The law of undue influence has existed in UK civil law for over 400 years. The problem for us is that the victim themselves must bring the case against the perpetrator. This means that anyone still in a cult won’t do so and their families can’t do so on their behalf. It also depends on proving that the victim was ‘vulnerable’. Under this law this has very specific definition and usually means somebody who doesn’t have mental capacity due to their young age because they are children or because they are elderly and may not be as alert as before or because they have mental health or disability problems. This is clearly not the case with many victims of cultic abuse.

I had the opportunity to consult with Sir John Nutting QC, one of the country’s top criminal barristers. He explained why using civil law to pursue cases involving cultic abuse was inappropriate and ineffective. Instead, criminal law needed to be created to allow police to pursue perpetrators and for the prosecution service to bring cases to court independently of the victims.

Around this time,  Aravindan Balakrishnan was convicted of rape and false imprisonment under the new Modern Slavery Act of 2015. The unusual nature of the case meant it attracted huge media interest but in spite of big headlines describing it as a Maoist Cult, there was no sense that anyone actually understood what the three women victims had been through.

On investigation, I discovered that the anti-slavery organisation which rescued the women – and I must say do some truly excellent work with victims of slavery – was located only a mile from where I live. I visited them and asked about how the women had been de-programmed.

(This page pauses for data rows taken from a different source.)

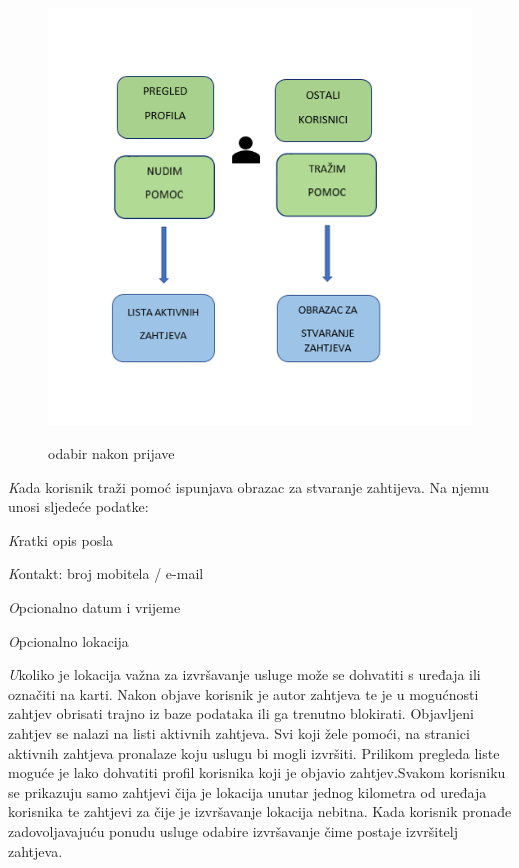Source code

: 		\begin{figure}[H]
			\includegraphics[scale=0.6]{slike/projekt1.png} %
			\centering
			\caption \newline odabir nakon prijave
			\label{fig:promjene}
		\end{figure}
		
		\textit Kada korisnik traži pomoć ispunjava obrazac za stvaranje zahtijeva. Na njemu unosi sljedeće podatke:
		
		\begin{packed_item}
			\item \textit Kratki opis posla
			\item \textit Kontakt: broj mobitela / e-mail
			\item \textit Opcionalno datum i vrijeme
			\item \textit Opcionalno lokacija
		\end{packed_item}

        \textit Ukoliko je lokacija važna za izvršavanje usluge može se dohvatiti s uređaja ili označiti na karti.
        \newline
Nakon objave korisnik je autor zahtjeva te je u mogućnosti zahtjev obrisati trajno iz baze podataka ili ga trenutno blokirati. Objavljeni zahtjev se nalazi na listi aktivnih zahtjeva.
\newline
Svi koji žele pomoći, na stranici aktivnih zahtjeva pronalaze koju uslugu bi mogli izvršiti. Prilikom pregleda liste moguće je lako dohvatiti profil korisnika koji je objavio zahtjev.Svakom korisniku se prikazuju samo zahtjevi čija je lokacija unutar jednog kilometra od uređaja korisnika te zahtjevi za čije je izvršavanje lokacija nebitna. Kada korisnik pronađe zadovoljavajuću ponudu usluge odabire izvršavanje čime postaje izvršitelj zahtjeva.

The charity had never heard of cultic abuse and a psychologist had treated them for ‘Stockholm Syndrome’. But nobody could understand why they wouldn’t hate their persecutor and in fact one of the women returned to the cult determined to clear his name of all wrongdoing.

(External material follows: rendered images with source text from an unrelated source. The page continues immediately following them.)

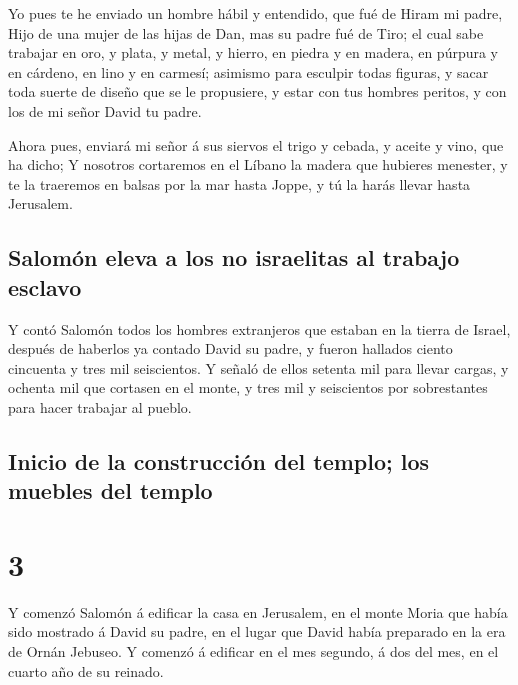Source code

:  Yo pues te he enviado un hombre hábil y entendido, que fué
de Hiram mi padre,  Hijo de una mujer de las hijas de Dan,
mas su padre fué de Tiro; el cual sabe trabajar en oro, y plata, y
metal, y hierro, en piedra y en madera, en púrpura y en cárdeno, en lino
y en carmesí; asimismo para esculpir todas figuras, y sacar toda suerte
de diseño que se le propusiere, y estar con tus hombres peritos, y con
los de mi señor David tu padre.

 Ahora pues, enviará mi señor á sus siervos el trigo y
cebada, y aceite y vino, que ha dicho;  Y nosotros
cortaremos en el Líbano la madera que hubieres menester, y te la
traeremos en balsas por la mar hasta Joppe, y tú la harás llevar hasta
Jerusalem.

\hypertarget{salomuxf3n-eleva-a-los-no-israelitas-al-trabajo-esclavo}{%
\subsection{Salomón eleva a los no israelitas al trabajo
esclavo}\label{salomuxf3n-eleva-a-los-no-israelitas-al-trabajo-esclavo}}

 Y contó Salomón todos los hombres extranjeros que estaban
en la tierra de Israel, después de haberlos ya contado David su padre, y
fueron hallados ciento cincuenta y tres mil seiscientos.  Y
señaló de ellos setenta mil para llevar cargas, y ochenta mil que
cortasen en el monte, y tres mil y seiscientos por sobrestantes para
hacer trabajar al pueblo.

\hypertarget{inicio-de-la-construcciuxf3n-del-templo-los-muebles-del-templo}{%
\subsection{Inicio de la construcción del templo; los muebles del
templo}\label{inicio-de-la-construcciuxf3n-del-templo-los-muebles-del-templo}}

\hypertarget{section-2}{%
\section{3}\label{section-2}}

 Y comenzó Salomón á edificar la casa en Jerusalem, en el
monte Moria que había sido mostrado á David su padre, en el lugar que
David había preparado en la era de Ornán Jebuseo.  Y comenzó
á edificar en el mes segundo, á dos del mes, en el cuarto año de su
reinado.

I said there were two cases, but I have added a third. This was a five-minute conversation on the Helpline but had a profound effect on me because I felt so helpless. It was late Sunday afternoon when the phone rang. It was a vicar. He explained he had a young couple with him who had just left a cult and he had no resources to help them. When I spoke to the couple they said they had made the momentous decision to leave without any preparation but knew that if they didn’t leave then they never would. They had only a beaten up old car and three hundred pounds. They had no family and nowhere to go. When they asked where they should go, what should they do to get help, I had no answer. The council has no obligation to house adult homeless people. Places like women’s refuges have no provision for ex cult members. In fact, because this is not a legally or even socially recognised problem, there is no help or provision for such people. As I discovered, Helplines can’t house people.

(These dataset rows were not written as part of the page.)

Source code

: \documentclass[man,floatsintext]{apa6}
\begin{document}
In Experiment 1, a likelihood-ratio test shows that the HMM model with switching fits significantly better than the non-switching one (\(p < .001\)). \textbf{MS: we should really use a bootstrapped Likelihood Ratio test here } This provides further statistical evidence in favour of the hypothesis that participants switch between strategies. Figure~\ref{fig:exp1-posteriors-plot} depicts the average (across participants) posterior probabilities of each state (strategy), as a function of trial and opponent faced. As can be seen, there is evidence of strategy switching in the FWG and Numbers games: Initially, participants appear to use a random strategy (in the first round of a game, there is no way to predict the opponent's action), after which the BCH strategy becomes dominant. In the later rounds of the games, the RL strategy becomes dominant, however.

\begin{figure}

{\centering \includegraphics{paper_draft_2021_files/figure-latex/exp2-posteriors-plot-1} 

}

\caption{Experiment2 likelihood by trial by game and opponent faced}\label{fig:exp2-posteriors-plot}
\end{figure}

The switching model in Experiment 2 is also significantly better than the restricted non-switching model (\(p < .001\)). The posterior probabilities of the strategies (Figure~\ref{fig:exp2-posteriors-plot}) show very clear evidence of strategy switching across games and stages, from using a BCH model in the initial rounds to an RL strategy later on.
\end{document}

Now, for full disclosure, I will state that I have no legal training, but work I did in my cult had equipped me in ‘political speak’ – we wrote White Papers, Early Day Motions, Constituency Composites on behalf of parliamentarians. Using these skills, I came up with a quasi-legal definition of what cultic abuse is which seems to cover the whole thing.

So, I would like to encourage everyone to try to push this issue and see if we cannot emulate the campaigns of the coercive control and modern slavery lobbies.

We are today where the campaigners against coercive control were twenty years ago. There is still an uphill struggle before we can educate and inform sufficiently for legislators and prosecutors to take this seriously.

What we can do.

Call it cultic abuse – apologies to those who like the phrase ‘undue influence’ but if we are to push for legislation we cannot be slack in our use of terms. The law of undue influence is no help to victims or their families. We need to criminalise on the basis of abuse.

There is an over-abundance of evidence to back a campaign. Do not doubt that the experiences of formers will be taken seriously. We got a report made by Human Rights Watch called ‘No Exit’, based on victim testimony. Even when the MEK objected and denied everything in the report saying the witnesses were ‘agents of the Iranian regime’ and therefore would say anything to discredit the organisation, Human Rights Watch stuck by its original report. It’s usually about finding the right people to listen, and persistence.

Cult experts can be confident that the process of cultic abuse shares the same mechanisms with radicalisation. Perhaps it is up to us to be more assertive in contacting counter terrorism personnel and offering our insights.

It is also helpful to tread in others’ footsteps. Contact other organisations which have lobbied for other kinds of abuse to gain legal traction. For example, the Salvation Army led the campaign for the Modern Slavery Act.

Campaigners can also press for better training among lawyers and the police. Even existing laws can be used by former cult members to bring prosecutions. However, it is clearer than ever that as successful prosecutions are brought under the coercive control element of the Serious Crime Act 2015, we should be more insistent that cultic abuse be equally recognised in law.

Another big issue for many counter cult people is the portrayal of cult issues in the media. We must complain. This also applies to cases of radicalisation which are misrepresented, like the case of Kimberly I spoke of earlier.

Many people don’t want to talk to their MP about this. MPs are largely ignorant on this issue and worried about matters of ‘freedom of belief’. It is up to us to educate them. If we describe what happens as a form of abuse, there may not be any votes in it, but our political representatives have a moral and social duty to act.

As an activist and campaigner, I will end by encouraging more people to get involved in lobbying for change. The Prevent Duty is an opportunity to bring to young people’s attention the devious, deceptive ways they can be subjected to malign persuasion – whether from radicalisers or cult recruiters.

And finally – let’s lobby to change the law.